What I saw was an 87-year-old man in the last stages of life. Agonal breathing, cold extremities, you name it--this guy had a bus to catch and was running after it as fast as he could. Family, being in the room, was flipping out and demanding we "do everything".

So we did. Those of you with relatives who are in the "do everything" camp might want to cut this bit out and show it to those relatives. Here's what we did:

We started three large-gauge IVs in the man's arms and legs. We called an anesthesiologist (who just happened to be wandering past) into the room to intubate, as Grandpa was not breathing well on his own and bagging him (ie, providing artificial respirations with a manual device) wasn't working. 

The anesthesiologist had to try four times to intubate Grandpa. His airway had been damaged by people suctioning it out in a ham-handed fashion. When I finally got a 16-French (read: small) bougie up, Anesthesiologist guy managed to get it down Grandpa's throat at the cost of a whole lot of blood being shed from those damaged throat and airway tissues. There was blood everywhere. 

At that point, Grandpa stopped breathing on his own, following the natural course of things, and we had to do chest compressions. You could hear the sound of his ribs breaking outside the room. I broke at least three of them myself, straddling this ancient man and counting "one-and two-and three-and...." and trying to get three inches depression with each push.

There were people bagging and cursing and blood flying everywhere as Grandpa's arms jerked with the compressions, ripping the needle that the respiratory guy was using to draw labs out of Grandpa's arm.

We pushed drugs you've never heard of more times than is interesting to tell about in an attempt to get a heartbeat, *any* heartbeat, on this man. You can't shock a flatline, and we didn't...but we didn't get much of anything out of him. IVs in his arms blew as we pushed drugs too fast, raising enormous discolored lumps on his arms. We replaced the IVs with ones in his legs and a central line in his groin, the only place we could find a vein that was engorged enough to poke.

Every time the doc who took over compressions from me pushed, more blood would squirt out of the various holes we'd made. This was not natural bleeding; this was artificial bleeding from a dead person that was caused by us forcing his heart to squeeze.

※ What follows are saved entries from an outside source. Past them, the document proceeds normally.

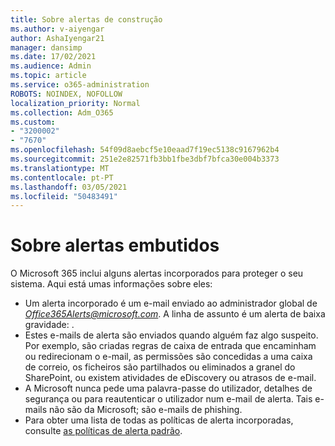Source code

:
 ```yaml
---
title: Sobre alertas de construção
ms.author: v-aiyengar
author: AshaIyengar21
manager: dansimp
ms.date: 17/02/2021
ms.audience: Admin
ms.topic: article
ms.service: o365-administration
ROBOTS: NOINDEX, NOFOLLOW
localization_priority: Normal
ms.collection: Adm_O365
ms.custom:
- "3200002"
- "7670"
ms.openlocfilehash: 54f09d8aebcf5e10eaad7f19ec5138c9167962b4
ms.sourcegitcommit: 251e2e82571fb3bb1fbe3dbf7bfca30e004b3373
ms.translationtype: MT
ms.contentlocale: pt-PT
ms.lasthandoff: 03/05/2021
ms.locfileid: "50483491"
---
```

# <a name="about-built-in-alerts"></a>Sobre alertas embutidos

O Microsoft 365 inclui alguns alertas incorporados para proteger o seu sistema. Aqui está umas informações sobre eles:

- Um alerta incorporado é um e-mail enviado ao administrador global de *Office365Alerts@microsoft.com*. A linha de assunto é um alerta de baixa gravidade: <name of alert policy> .
- Estes e-mails de alerta são enviados quando alguém faz algo suspeito. Por exemplo, são criadas regras de caixa de entrada que encaminham ou redirecionam o e-mail, as permissões são concedidas a uma caixa de correio, os ficheiros são partilhados ou eliminados a granel do SharePoint, ou existem atividades de eDiscovery ou atrasos de e-mail.
- A Microsoft nunca pede uma palavra-passe do utilizador, detalhes de segurança ou para reautenticar o utilizador num e-mail de alerta. Tais e-mails não são da Microsoft; são e-mails de phishing.
- Para obter uma lista de todas as políticas de alerta incorporadas, consulte [as políticas de alerta padrão](https://go.microsoft.com/fwlink/?linkid=2103170).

Finally, finally, with family in tears in the hallway, we managed to get a shockable heartbeat. And finally, finally, we put on external pacing pads that would deliver a mule-kick through the man's shattered chest every few seconds in an attempt to remind his heart to beat. And finally, finally, *finally*, with blood bubbling out of the breathing tube (from the broken ribs) and oozing out of the various holes I and my colleagues had made in him, we managed to get him stable enough to take him up to the ICU and put him on a ventilator to breathe for him and drugs and drips to keep his blood pressure stable.

That, my friends, is what a code is like. 

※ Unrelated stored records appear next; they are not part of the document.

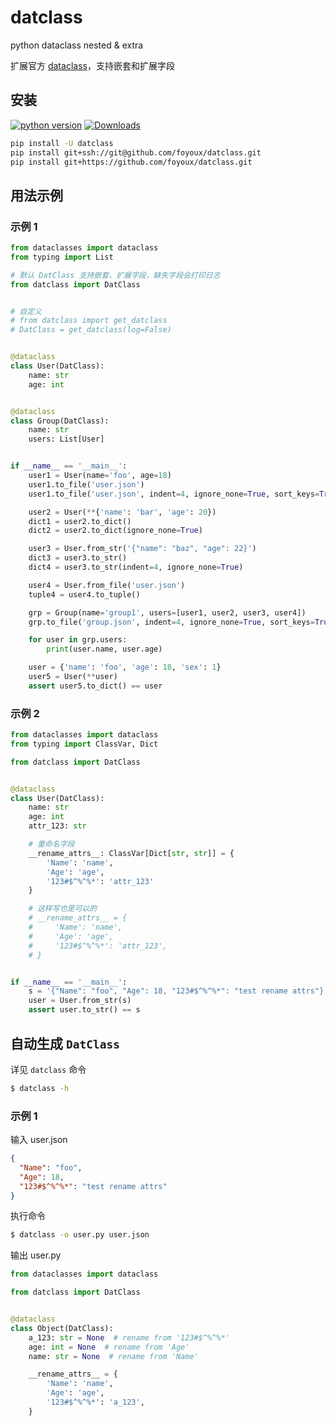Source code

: # datclass

python dataclass nested & extra

扩展官方 [dataclass](https://docs.python.org/zh-cn/3/library/dataclasses.html)，支持嵌套和扩展字段

## 安装

[![python version](https://img.shields.io/pypi/pyversions/datclass)](https://pypi.org/project/datclass/)  [![Downloads](https://static.pepy.tech/personalized-badge/datclass?period=total&units=international_system&left_color=black&right_color=orange&left_text=Downloads)](https://pepy.tech/project/datclass)

```sh
pip install -U datclass
pip install git+ssh://git@github.com/foyoux/datclass.git
pip install git+https://github.com/foyoux/datclass.git
```

## 用法示例

### 示例 1

```py
from dataclasses import dataclass
from typing import List

# 默认 DatClass 支持嵌套、扩展字段，缺失字段会打印日志
from datclass import DatClass


# 自定义
# from datclass import get_datclass
# DatClass = get_datclass(log=False)


@dataclass
class User(DatClass):
    name: str
    age: int


@dataclass
class Group(DatClass):
    name: str
    users: List[User]


if __name__ == '__main__':
    user1 = User(name='foo', age=18)
    user1.to_file('user.json')
    user1.to_file('user.json', indent=4, ignore_none=True, sort_keys=True)

    user2 = User(**{'name': 'bar', 'age': 20})
    dict1 = user2.to_dict()
    dict2 = user2.to_dict(ignore_none=True)

    user3 = User.from_str('{"name": "baz", "age": 22}')
    dict3 = user3.to_str()
    dict4 = user3.to_str(indent=4, ignore_none=True)

    user4 = User.from_file('user.json')
    tuple4 = user4.to_tuple()

    grp = Group(name='group1', users=[user1, user2, user3, user4])
    grp.to_file('group.json', indent=4, ignore_none=True, sort_keys=True)

    for user in grp.users:
        print(user.name, user.age)

    user = {'name': 'foo', 'age': 18, 'sex': 1}
    user5 = User(**user)
    assert user5.to_dict() == user

```

### 示例 2

```py
from dataclasses import dataclass
from typing import ClassVar, Dict

from datclass import DatClass


@dataclass
class User(DatClass):
    name: str
    age: int
    attr_123: str

    # 重命名字段
    __rename_attrs__: ClassVar[Dict[str, str]] = {
        'Name': 'name',
        'Age': 'age',
        '123#$^%^%*': 'attr_123'
    }

    # 这样写也是可以的
    # __rename_attrs__ = {
    #     'Name': 'name',
    #     'Age': 'age',
    #     '123#$^%^%*': 'attr_123',
    # }


if __name__ == '__main__':
    s = '{"Name": "foo", "Age": 18, "123#$^%^%*": "test rename attrs"}'
    user = User.from_str(s)
    assert user.to_str() == s

```

## 自动生成 `DatClass`

详见 `datclass` 命令

```sh
$ datclass -h

```

### 示例 1

输入 user.json

```json
{
  "Name": "foo",
  "Age": 18,
  "123#$^%^%*": "test rename attrs"
}
```

执行命令

```sh
$ datclass -o user.py user.json

```

输出 user.py

```py
from dataclasses import dataclass

from datclass import DatClass


@dataclass
class Object(DatClass):
    a_123: str = None  # rename from '123#$^%^%*'
    age: int = None  # rename from 'Age'
    name: str = None  # rename from 'Name'

    __rename_attrs__ = {
        'Name': 'name',
        'Age': 'age',
        '123#$^%^%*': 'a_123',
    }

```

That is what you're wanting for your family member.

And this was a clean code. That's the horrible thing: we only coded this guy for a total of about five minutes; the rest was all pre-code intubating and sticking. 

If you come in with a DNR, I will bust my balls to save your life. If it comes to it, though, and you stop breathing on your own, I will not torture you in order to get a few extra minutes of fake "living" out of your cooling carcass.

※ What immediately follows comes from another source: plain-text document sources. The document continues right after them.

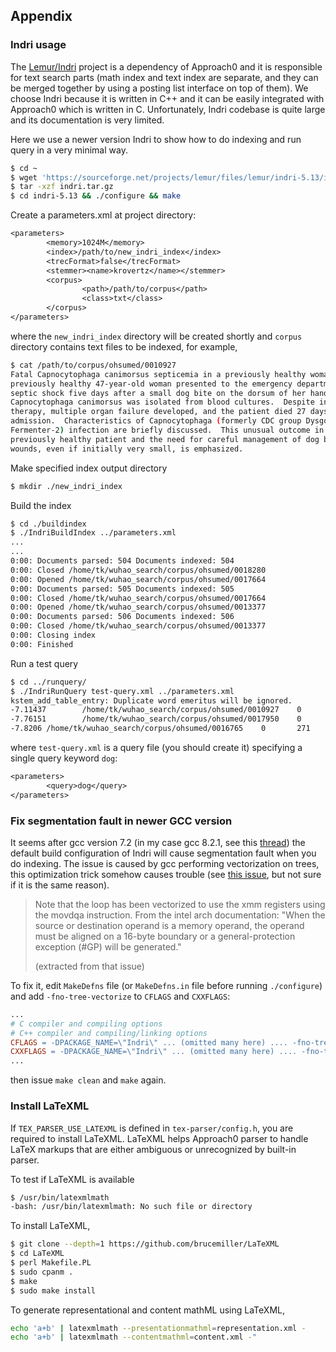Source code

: ## Appendix

### Indri usage
The [Lemur/Indri](http://www.lemurproject.org/indri.php) project is a dependency of Approach0 and it is responsible for text search parts (math index and text index are separate, and they can be merged together by using a posting list interface on top of them).
We choose Indri because it is written in C++ and it can be easily integrated with Approach0 which is written in C.
Unfortunately, Indri codebase is quite large and its documentation is very limited.

Here we use a newer version Indri to show how to do indexing and run query in a very minimal way.
```sh
$ cd ~
$ wget 'https://sourceforge.net/projects/lemur/files/lemur/indri-5.13/indri-5.13.tar.gz/download'
$ tar -xzf indri.tar.gz
$ cd indri-5.13 && ./configure && make
```

Create a parameters.xml at project directory:
```txt
<parameters>
        <memory>1024M</memory>
        <index>/path/to/new_indri_index</index>
        <trecFormat>false</trecFormat>
        <stemmer><name>krovertz</name></stemmer>
        <corpus>
                <path>/path/to/corpus</path>
                <class>txt</class>
        </corpus>
</parameters>
```
where the `new_indri_index` directory will be created shortly and `corpus` directory contains text files to be indexed, for example,
```sh
$ cat /path/to/corpus/ohsumed/0010927
Fatal Capnocytophaga canimorsus septicemia in a previously healthy woman.  A
previously healthy 47-year-old woman presented to the emergency department with
septic shock five days after a small dog bite on the dorsum of her hand.
Capnocytophaga canimorsus was isolated from blood cultures.  Despite intensive
therapy, multiple organ failure developed, and the patient died 27 days after
admission.  Characteristics of Capnocytophaga (formerly CDC group Dysgonic
Fermenter-2) infection are briefly discussed.  This unusual outcome in a
previously healthy patient and the need for careful management of dog bite
wounds, even if initially very small, is emphasized.
``` 

Make specified index output directory
```sh
$ mkdir ./new_indri_index
```

Build the index
```sh
$ cd ./buildindex
$ ./IndriBuildIndex ../parameters.xml
...
...
0:00: Documents parsed: 504 Documents indexed: 504
0:00: Closed /home/tk/wuhao_search/corpus/ohsumed/0018280
0:00: Opened /home/tk/wuhao_search/corpus/ohsumed/0017664
0:00: Documents parsed: 505 Documents indexed: 505
0:00: Closed /home/tk/wuhao_search/corpus/ohsumed/0017664
0:00: Opened /home/tk/wuhao_search/corpus/ohsumed/0013377
0:00: Documents parsed: 506 Documents indexed: 506
0:00: Closed /home/tk/wuhao_search/corpus/ohsumed/0013377
0:00: Closing index
0:00: Finished
```

Run a test query
```sh
$ cd ../runquery/
$ ./IndriRunQuery test-query.xml ../parameters.xml 
kstem_add_table_entry: Duplicate word emeritus will be ignored.
-7.11437        /home/tk/wuhao_search/corpus/ohsumed/0010927    0       97
-7.76151        /home/tk/wuhao_search/corpus/ohsumed/0017950    0       112
-7.8206 /home/tk/wuhao_search/corpus/ohsumed/0016765    0       271
```
where `test-query.xml` is a query file (you should create it) specifying a single query keyword `dog`:
```txt
<parameters>
        <query>dog</query>
</parameters>
```

### Fix segmentation fault in newer GCC version
It seems after gcc version 7.2 (in my case gcc 8.2.1, see this [thread](https://sourceforge.net/p/lemur/bugs/299)) the default build configuration of Indri will cause segmentation fault when you do indexing.
The issue is caused by gcc performing vectorization on trees, this optimization
trick somehow causes trouble (see [this issue](https://jira.mongodb.org/browse/SERVER-13824?focusedCommentId=660868&page=com.atlassian.jira.plugin.system.issuetabpanels%3Acomment-tabpanel#comment-660868), but not sure if it is the same reason).

> Note that the loop has been vectorized to use the xmm registers using the movdqa instruction. From the intel arch documentation: "When the source or destination operand is a memory operand, the operand must be aligned on a 16-byte boundary or a general-protection exception (#GP) will be generated." 
> 
> (extracted from that issue)

To fix it, edit `MakeDefns` file (or `MakeDefns.in` file before running `./configure`) and add `-fno-tree-vectorize` to `CFLAGS` and `CXXFLAGS`:
```makefile
...
# C compiler and compiling options
# C++ compiler and compiling/linking options
CFLAGS = -DPACKAGE_NAME=\"Indri\" ... (omitted many here) .... -fno-tree-vectorize
CXXFLAGS = -DPACKAGE_NAME=\"Indri\" ... (omitted many here) .... -fno-tree-vectorize
...
```
then issue `make clean` and `make` again.

### Install LaTeXML
If `TEX_PARSER_USE_LATEXML` is defined in `tex-parser/config.h`, you are required to install LaTeXML. LaTeXML helps Approach0 parser to handle LaTeX markups that are either ambiguous or unrecognized by built-in parser.

To test if LaTeXML is available 
```bash
$ /usr/bin/latexmlmath
-bash: /usr/bin/latexmlmath: No such file or directory
```

To install LaTeXML,
```bash
$ git clone --depth=1 https://github.com/brucemiller/LaTeXML
$ cd LaTeXML
$ perl Makefile.PL
$ sudo cpanm .
$ make
$ sudo make install
```

To generate representational and content mathML using LaTeXML,
```bash
echo 'a+b' | latexmlmath --presentationmathml=representation.xml -
echo 'a+b' | latexmlmath --contentmathml=content.xml -"
```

If you come in as a full code, I'll bust my balls to save your life, even to the extent of breaking your freaking ribs in the process. I'll hate it, but I'll do it.

Talk to your families, people. Decide how you want to go. But please, please be aware of what you're asking when you ask for it.


Anonymous said...

We nurses have a unique view on this. Families see the squeaky clean codes on TV and think it will be the same. How wrong they are. I believe that if they really truly knew what kind of damage we do during a code, they might change their mind.

I joke when I hit about 80 (or get a terminal disease...) I'm getting DNR tattooed right on my chest (except I guess that really doesn't work, but it's a good thought!).

Penny Mitchell said...

And they will never know the toll it took on YOU, never mention the toll it took on Grandpa.

I am insanely proud that all I insisted the staff do for my Mom exactly two weeks ago was keep her morphine on time. I did her mouth care myself. We repositioned her. We talked to her. We sang to her. We didn't have any cocktails, but we basically had a party going in her room, with the staffers present who had come to really, truly love her. And when she wanted to go, she went. We didn't beat another few minutes or hours or days out of her.

Good God. I hope Grandpa's family has learned to live with this, and learned FROM it.

Gotta go bawl now.

shrimplate said...

Too bad about all that HIPPA happy hooha or we could shoot video of codes like this and post them on YouTube.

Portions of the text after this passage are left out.